FLATOW: Well, let's talk about rain. Should there be a rule of thumb of how long to wait to go to the beach after a big rain?
NOBLE: There are actually are. In many states, they use one of two approaches. One is that they can say that after a certain amount of rainfall, that it's recommended that - that swimming is not recommended, specifically in places that are prone to a lot of storm drain discharge. So in the state of California, in various places, they have, after a half-an-inch of rain, a warning or a recommendation to the public for a 72-hour kind of watch on water quality in certain areas, once again, that are prone to these freshwater outlets or storm drains.
Other places will use a presumptive rainfall closure, actually, where they say after - rather than a recommendation, where they actually say that a water body is closed after, say, an inch, or an inch and a half of rain will be a more common number for the Atlantic Coast. Once that rainfall amount has been surpassed, they say this beach is closed for 24 hours or so.

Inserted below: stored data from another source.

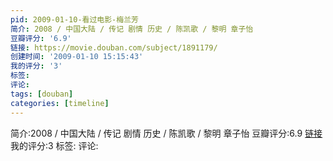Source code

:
 ```yaml
---
pid: 2009-01-10-看过电影-梅兰芳
简介: 2008 / 中国大陆 / 传记 剧情 历史 / 陈凯歌 / 黎明 章子怡
豆瓣评分: '6.9'
链接: https://movie.douban.com/subject/1891179/
创建时间: '2009-01-10 15:15:43'
我的评分: '3'
标签:
评论:
tags: [douban]
categories: [timeline]
---
```

简介:2008 / 中国大陆 / 传记 剧情 历史 / 陈凯歌 / 黎明 章子怡
豆瓣评分:6.9
[链接](https://movie.douban.com/subject/1891179/)
我的评分:3
标签:
评论:

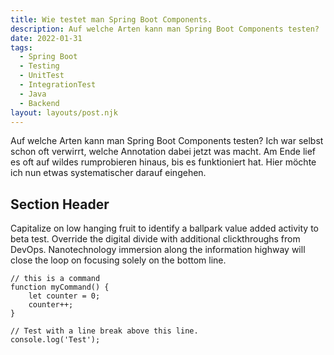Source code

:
 ```yaml
---
title: Wie testet man Spring Boot Components.
description: Auf welche Arten kann man Spring Boot Components testen?
date: 2022-01-31
tags:
  - Spring Boot
  - Testing
  - UnitTest
  - IntegrationTest
  - Java
  - Backend
layout: layouts/post.njk
---
```

Auf welche Arten kann man Spring Boot Components testen? Ich war selbst schon oft verwirrt, welche Annotation dabei jetzt was macht. Am Ende lief es oft auf wildes rumprobieren hinaus, bis es funktioniert hat. Hier möchte ich nun etwas systematischer darauf eingehen.
## Section Header

Capitalize on low hanging fruit to identify a ballpark value added activity to beta test. Override the digital divide with additional clickthroughs from DevOps. Nanotechnology immersion along the information highway will close the loop on focusing solely on the bottom line.

``` text/2-3
// this is a command
function myCommand() {
	let counter = 0;
	counter++;
}

// Test with a line break above this line.
console.log('Test');
```
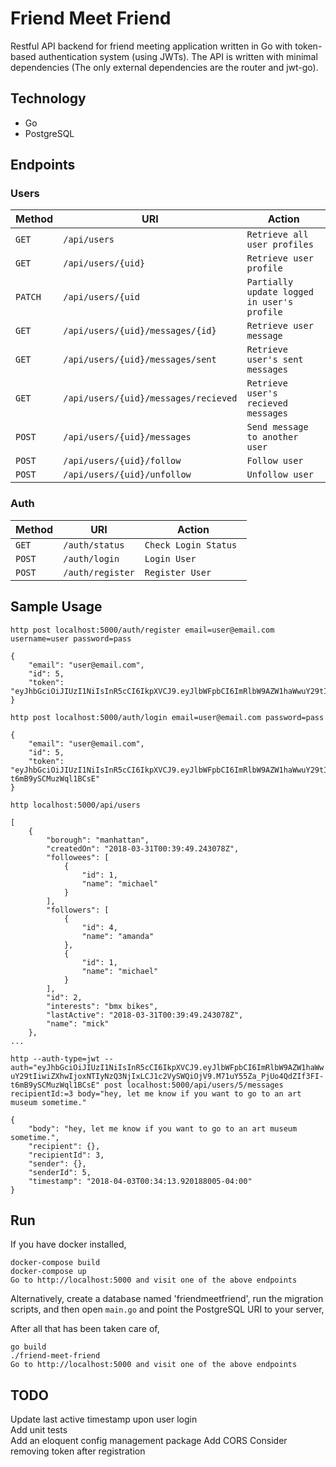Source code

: # Friend Meet Friend

Restful API backend for friend meeting application written in Go with
token-based authentication system (using JWTs). The API is written with minimal
dependencies (The only external dependencies are the router and jwt-go).

Technology
----------
* Go
* PostgreSQL

Endpoints
---------

### Users
| Method     | URI                                   | Action                                    |
|------------|---------------------------------------|-------------------------------------------|
| `GET`      | `/api/users`                          | `Retrieve all user profiles`              |
| `GET`      | `/api/users/{uid}`                    | `Retrieve user profile`                   |
| `PATCH`    | `/api/users/{uid`                     | `Partially update logged in user's profile`         |
| `GET`      | `/api/users/{uid}/messages/{id}`      | `Retrieve user message`                   |
| `GET`      | `/api/users/{uid}/messages/sent`      | `Retrieve user's sent messages`           |
| `GET`      | `/api/users/{uid}/messages/recieved`  | `Retrieve user's recieved messages`       |
| `POST`     | `/api/users/{uid}/messages`           | `Send message to another user`            |
| `POST`     | `/api/users/{uid}/follow`             | `Follow user`                             |
| `POST`     | `/api/users/{uid}/unfollow`           | `Unfollow user`                           |

### Auth
| Method     | URI                                   | Action                                    |
|------------|---------------------------------------|-------------------------------------------|
| `GET`      | `/auth/status`                         | `Check Login Status `                     |
| `POST`     | `/auth/login`                          | `Login User`                              |
| `POST`     | `/auth/register`                       | `Register User`                           |

Sample Usage
---------------
`http post localhost:5000/auth/register email=user@email.com username=user password=pass`

```
{
    "email": "user@email.com", 
    "id": 5, 
    "token": "eyJhbGciOiJIUzI1NiIsInR5cCI6IkpXVCJ9.eyJlbWFpbCI6ImRlbW9AZW1haWwuY29tIiwiZXhwIjoxNTIyNzQ3NTA1LCJ1c2VySWQiOjV9.jIcIwq8hA1uSLDFyuytr1lGwQ9WNnvkubzz0qrPN7SQ"
}

```

`http post localhost:5000/auth/login email=user@email.com password=pass`
```
{
    "email": "user@email.com", 
    "id": 5, 
    "token": "eyJhbGciOiJIUzI1NiIsInR5cCI6IkpXVCJ9.eyJlbWFpbCI6ImRlbW9AZW1haWwuY29tIiwiZXhwIjoxNTIyNzQ3NjIxLCJ1c2VySWQiOjV9.M71uY55Za_PjUo4QdZIf3FI-t6mB9ySCMuzWql1BCsE"
}

```

`http localhost:5000/api/users`

```
[
    {
        "borough": "manhattan", 
        "createdOn": "2018-03-31T00:39:49.243078Z", 
        "followees": [
            {
                "id": 1, 
                "name": "michael"
            }
        ], 
        "followers": [
            {
                "id": 4, 
                "name": "amanda"
            }, 
            {
                "id": 1, 
                "name": "michael"
            }
        ], 
        "id": 2, 
        "interests": "bmx bikes", 
        "lastActive": "2018-03-31T00:39:49.243078Z", 
        "name": "mick"
    }, 
...
```

`http --auth-type=jwt --auth="eyJhbGciOiJIUzI1NiIsInR5cCI6IkpXVCJ9.eyJlbWFpbCI6ImRlbW9AZW1haWwuY29tIiwiZXhwIjoxNTIyNzQ3NjIxLCJ1c2VySWQiOjV9.M71uY55Za_PjUo4QdZIf3FI-t6mB9ySCMuzWql1BCsE" post localhost:5000/api/users/5/messages recipientId:=3 body="hey, let me know if you want to go to an art museum sometime."`

```
{
    "body": "hey, let me know if you want to go to an art museum sometime.", 
    "recipient": {}, 
    "recipientId": 3, 
    "sender": {}, 
    "senderId": 5, 
    "timestamp": "2018-04-03T00:34:13.920188005-04:00"
}

```

Run
---
If you have docker installed,
```
docker-compose build
docker-compose up
Go to http://localhost:5000 and visit one of the above endpoints
```

Alternatively, create a database named 'friendmeetfriend', run the migration
scripts, and then open `main.go` and point the PostgreSQL URI to your server,

After all that has been taken care of,
```
go build
./friend-meet-friend
Go to http://localhost:5000 and visit one of the above endpoints
```

TODO
----
Update last active timestamp upon user login  
Add unit tests  
Add an eloquent config management package
Add CORS
Consider removing token after registration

FLATOW: Well, I was headed to the beach this weekend. I have to - no, I'm going go out to the beach. I love the beach. Thank you. Thank you both for some very interesting information for us.
DOREVITCH: Thank you.
FLATOW: Have a - and have a great weekend. Rachel Noble, professor at the Institute of Marine Sciences, University of North Carolina-Chapel Hill and Samuel Dorevitch, occupational and environmental medicine specialist, University of Illinois in Chicago. Thanks again for joining us today.
NOBLE: Thank you, Ira. Thanks for the opportunity.